(Saved data entries)
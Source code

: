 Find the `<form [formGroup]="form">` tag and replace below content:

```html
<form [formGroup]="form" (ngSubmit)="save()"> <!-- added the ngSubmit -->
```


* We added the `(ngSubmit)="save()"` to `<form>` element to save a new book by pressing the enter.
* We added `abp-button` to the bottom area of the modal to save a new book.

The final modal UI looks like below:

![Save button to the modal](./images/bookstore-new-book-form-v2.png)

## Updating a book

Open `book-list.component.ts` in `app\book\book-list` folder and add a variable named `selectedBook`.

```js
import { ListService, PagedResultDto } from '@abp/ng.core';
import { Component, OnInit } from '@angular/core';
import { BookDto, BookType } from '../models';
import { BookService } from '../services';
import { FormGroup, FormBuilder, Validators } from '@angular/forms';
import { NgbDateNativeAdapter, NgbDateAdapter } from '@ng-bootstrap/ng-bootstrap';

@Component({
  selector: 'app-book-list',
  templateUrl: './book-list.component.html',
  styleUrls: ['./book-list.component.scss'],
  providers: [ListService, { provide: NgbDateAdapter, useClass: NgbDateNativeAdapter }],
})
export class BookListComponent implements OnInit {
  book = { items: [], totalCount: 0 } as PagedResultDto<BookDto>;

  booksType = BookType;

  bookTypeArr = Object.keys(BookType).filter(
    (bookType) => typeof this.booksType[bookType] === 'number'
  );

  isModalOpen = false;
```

[Assignment]: For every line above that has "PagedResultDto" in it, copy the line.

[Written response]:
import { ListService, PagedResultDto } from '@abp/ng.core';
  book = { items: [], totalCount: 0 } as PagedResultDto<BookDto>;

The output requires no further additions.